> Task objective
Where the word "Analytics" shows up in the entries below, please copy the whole line.

+++ Recorded information

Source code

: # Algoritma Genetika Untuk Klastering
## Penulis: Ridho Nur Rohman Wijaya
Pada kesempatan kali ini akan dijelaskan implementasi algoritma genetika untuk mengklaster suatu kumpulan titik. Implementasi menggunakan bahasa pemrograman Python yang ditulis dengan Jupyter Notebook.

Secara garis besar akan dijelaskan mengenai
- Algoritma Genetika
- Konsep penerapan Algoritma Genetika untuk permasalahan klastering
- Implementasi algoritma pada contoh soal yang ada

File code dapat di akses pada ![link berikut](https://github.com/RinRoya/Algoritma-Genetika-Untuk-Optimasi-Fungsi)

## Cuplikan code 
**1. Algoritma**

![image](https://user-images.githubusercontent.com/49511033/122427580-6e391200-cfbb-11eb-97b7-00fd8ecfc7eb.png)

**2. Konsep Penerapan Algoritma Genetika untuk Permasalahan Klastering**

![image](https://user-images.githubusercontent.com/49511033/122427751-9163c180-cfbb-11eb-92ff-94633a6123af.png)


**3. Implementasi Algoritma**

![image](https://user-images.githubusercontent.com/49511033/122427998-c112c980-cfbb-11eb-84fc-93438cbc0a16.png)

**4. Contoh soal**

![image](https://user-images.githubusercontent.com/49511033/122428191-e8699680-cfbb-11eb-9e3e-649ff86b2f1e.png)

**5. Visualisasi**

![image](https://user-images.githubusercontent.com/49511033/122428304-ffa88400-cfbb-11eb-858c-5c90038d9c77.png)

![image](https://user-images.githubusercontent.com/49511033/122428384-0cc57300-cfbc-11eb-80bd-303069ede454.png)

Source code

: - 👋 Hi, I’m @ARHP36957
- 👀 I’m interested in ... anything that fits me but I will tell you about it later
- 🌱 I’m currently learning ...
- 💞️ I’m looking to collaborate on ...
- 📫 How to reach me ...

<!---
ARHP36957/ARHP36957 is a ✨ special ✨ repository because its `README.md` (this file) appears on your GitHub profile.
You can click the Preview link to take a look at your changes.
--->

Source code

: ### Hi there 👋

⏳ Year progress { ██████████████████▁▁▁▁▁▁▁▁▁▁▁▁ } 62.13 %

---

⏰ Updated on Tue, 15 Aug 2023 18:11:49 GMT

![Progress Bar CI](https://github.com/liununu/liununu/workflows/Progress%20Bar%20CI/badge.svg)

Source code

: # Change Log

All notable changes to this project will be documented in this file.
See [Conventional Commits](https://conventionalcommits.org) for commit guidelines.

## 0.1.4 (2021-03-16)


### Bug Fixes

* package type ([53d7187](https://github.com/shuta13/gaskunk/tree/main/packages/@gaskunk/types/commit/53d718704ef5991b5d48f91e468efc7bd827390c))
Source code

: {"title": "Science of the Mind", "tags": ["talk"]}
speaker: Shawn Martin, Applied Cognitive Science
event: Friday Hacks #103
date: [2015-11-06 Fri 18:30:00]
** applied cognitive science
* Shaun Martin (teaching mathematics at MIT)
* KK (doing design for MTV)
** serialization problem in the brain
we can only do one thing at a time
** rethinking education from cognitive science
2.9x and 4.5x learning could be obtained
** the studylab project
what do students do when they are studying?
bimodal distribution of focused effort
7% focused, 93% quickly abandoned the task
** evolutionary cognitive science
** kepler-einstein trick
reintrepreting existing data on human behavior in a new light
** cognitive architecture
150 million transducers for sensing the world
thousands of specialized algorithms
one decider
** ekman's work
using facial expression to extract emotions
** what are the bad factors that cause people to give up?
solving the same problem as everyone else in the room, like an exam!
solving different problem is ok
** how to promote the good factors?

++++++
+++ Recorded information

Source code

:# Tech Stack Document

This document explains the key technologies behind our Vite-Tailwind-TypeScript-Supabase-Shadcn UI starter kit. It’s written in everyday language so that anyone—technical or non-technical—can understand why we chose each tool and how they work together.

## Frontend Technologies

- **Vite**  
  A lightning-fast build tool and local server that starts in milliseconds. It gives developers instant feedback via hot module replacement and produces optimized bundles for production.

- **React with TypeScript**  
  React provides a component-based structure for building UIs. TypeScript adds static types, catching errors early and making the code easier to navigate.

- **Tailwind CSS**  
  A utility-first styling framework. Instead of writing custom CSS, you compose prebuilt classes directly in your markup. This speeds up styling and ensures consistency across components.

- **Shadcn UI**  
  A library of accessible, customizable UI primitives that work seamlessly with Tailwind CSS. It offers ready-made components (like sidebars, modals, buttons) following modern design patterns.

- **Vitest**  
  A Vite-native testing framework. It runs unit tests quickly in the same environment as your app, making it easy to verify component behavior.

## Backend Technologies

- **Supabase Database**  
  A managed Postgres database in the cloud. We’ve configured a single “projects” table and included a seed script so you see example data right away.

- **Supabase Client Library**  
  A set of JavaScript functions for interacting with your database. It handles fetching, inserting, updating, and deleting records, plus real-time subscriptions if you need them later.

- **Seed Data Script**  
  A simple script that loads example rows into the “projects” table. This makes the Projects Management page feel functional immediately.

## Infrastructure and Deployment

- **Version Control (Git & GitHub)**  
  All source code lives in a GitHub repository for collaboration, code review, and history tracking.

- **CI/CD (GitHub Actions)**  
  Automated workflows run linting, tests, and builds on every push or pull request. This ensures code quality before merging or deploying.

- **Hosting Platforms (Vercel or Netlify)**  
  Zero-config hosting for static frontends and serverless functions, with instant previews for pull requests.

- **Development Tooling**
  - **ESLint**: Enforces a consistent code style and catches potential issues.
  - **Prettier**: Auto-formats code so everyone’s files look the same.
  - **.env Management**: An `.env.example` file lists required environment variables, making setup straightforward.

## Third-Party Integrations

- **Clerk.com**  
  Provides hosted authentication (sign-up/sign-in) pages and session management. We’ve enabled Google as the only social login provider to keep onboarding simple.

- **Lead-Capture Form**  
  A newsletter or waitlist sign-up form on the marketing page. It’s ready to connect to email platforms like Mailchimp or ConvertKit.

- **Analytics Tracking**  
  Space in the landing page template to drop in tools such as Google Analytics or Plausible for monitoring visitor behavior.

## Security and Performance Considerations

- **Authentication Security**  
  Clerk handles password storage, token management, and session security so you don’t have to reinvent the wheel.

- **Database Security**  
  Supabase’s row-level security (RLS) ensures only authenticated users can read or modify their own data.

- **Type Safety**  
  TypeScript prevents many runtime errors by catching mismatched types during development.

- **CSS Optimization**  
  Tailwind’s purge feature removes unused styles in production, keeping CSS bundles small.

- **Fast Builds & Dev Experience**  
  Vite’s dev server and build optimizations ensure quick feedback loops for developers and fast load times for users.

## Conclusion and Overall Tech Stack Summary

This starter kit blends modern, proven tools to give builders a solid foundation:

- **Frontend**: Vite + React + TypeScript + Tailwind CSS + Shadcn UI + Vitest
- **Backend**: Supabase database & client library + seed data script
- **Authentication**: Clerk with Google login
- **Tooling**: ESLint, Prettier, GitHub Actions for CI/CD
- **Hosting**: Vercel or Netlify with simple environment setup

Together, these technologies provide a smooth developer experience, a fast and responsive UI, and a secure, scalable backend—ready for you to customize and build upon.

++++++
+++ Recorded information

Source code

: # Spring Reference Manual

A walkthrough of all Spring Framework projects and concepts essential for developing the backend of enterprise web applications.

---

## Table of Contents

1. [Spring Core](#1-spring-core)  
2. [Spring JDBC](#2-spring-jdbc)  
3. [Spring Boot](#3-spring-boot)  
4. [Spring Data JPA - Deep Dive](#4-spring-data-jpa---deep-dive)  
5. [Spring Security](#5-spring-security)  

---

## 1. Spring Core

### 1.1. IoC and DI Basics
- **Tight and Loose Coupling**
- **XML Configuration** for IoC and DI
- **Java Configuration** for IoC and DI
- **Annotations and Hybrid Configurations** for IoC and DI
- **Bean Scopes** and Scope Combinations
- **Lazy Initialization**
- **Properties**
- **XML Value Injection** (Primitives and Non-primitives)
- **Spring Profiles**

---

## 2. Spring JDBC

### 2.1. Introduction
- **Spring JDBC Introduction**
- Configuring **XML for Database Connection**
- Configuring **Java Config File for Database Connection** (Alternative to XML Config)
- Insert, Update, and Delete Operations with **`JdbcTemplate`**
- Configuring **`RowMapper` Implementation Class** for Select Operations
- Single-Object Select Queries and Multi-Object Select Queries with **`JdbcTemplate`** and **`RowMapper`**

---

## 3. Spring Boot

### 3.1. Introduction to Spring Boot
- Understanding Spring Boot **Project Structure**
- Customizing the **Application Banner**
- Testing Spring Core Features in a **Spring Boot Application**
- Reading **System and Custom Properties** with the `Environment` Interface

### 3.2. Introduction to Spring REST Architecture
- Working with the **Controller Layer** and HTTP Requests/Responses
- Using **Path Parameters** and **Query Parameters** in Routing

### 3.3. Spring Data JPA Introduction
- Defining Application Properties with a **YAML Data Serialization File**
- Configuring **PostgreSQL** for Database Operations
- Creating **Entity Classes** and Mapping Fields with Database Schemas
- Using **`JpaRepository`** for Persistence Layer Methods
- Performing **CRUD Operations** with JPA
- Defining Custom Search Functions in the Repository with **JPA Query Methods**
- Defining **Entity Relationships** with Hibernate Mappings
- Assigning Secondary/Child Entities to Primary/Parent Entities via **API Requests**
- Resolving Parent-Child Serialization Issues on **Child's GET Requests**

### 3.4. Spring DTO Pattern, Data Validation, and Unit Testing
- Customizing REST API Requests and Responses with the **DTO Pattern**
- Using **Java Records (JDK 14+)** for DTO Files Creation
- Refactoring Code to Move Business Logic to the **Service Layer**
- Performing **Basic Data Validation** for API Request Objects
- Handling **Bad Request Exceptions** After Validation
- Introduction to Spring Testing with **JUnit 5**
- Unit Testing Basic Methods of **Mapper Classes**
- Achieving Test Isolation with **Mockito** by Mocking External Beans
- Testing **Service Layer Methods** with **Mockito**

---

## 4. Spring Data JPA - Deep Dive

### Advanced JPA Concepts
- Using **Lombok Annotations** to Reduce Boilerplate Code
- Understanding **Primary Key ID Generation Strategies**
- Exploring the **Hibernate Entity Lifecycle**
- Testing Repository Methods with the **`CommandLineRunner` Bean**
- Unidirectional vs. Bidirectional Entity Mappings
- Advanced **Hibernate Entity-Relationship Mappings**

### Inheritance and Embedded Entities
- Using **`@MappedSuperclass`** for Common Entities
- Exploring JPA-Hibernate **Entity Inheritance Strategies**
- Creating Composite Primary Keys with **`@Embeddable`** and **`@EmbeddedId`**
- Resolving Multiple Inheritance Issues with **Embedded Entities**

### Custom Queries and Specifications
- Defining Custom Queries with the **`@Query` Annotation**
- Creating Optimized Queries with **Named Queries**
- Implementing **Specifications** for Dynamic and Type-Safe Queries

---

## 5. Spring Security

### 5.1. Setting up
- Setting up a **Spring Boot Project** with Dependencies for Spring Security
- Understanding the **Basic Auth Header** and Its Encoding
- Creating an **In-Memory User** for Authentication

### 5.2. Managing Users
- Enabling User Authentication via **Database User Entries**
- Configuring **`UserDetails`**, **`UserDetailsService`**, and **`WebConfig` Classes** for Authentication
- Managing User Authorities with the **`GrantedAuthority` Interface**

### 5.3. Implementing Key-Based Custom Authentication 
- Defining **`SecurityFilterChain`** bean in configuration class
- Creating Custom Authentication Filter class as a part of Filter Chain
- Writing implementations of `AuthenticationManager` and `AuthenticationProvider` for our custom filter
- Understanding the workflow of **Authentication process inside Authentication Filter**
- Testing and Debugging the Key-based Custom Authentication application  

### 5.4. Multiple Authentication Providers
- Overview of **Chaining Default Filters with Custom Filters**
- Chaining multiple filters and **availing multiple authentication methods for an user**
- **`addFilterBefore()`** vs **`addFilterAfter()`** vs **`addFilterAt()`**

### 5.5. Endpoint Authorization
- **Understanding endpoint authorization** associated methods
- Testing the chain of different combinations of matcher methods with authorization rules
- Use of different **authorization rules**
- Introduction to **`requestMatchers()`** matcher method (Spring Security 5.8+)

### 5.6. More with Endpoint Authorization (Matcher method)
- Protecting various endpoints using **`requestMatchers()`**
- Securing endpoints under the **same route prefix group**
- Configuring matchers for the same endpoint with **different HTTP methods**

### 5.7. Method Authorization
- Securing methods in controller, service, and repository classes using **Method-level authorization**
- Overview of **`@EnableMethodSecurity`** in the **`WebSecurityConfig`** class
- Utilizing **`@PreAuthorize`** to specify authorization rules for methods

++++++

> Solution to the problem
- **Analytics Tracking**  
  Space in the landing page template to drop in tools such as Google Analytics or Plausible for monitoring visitor behavior.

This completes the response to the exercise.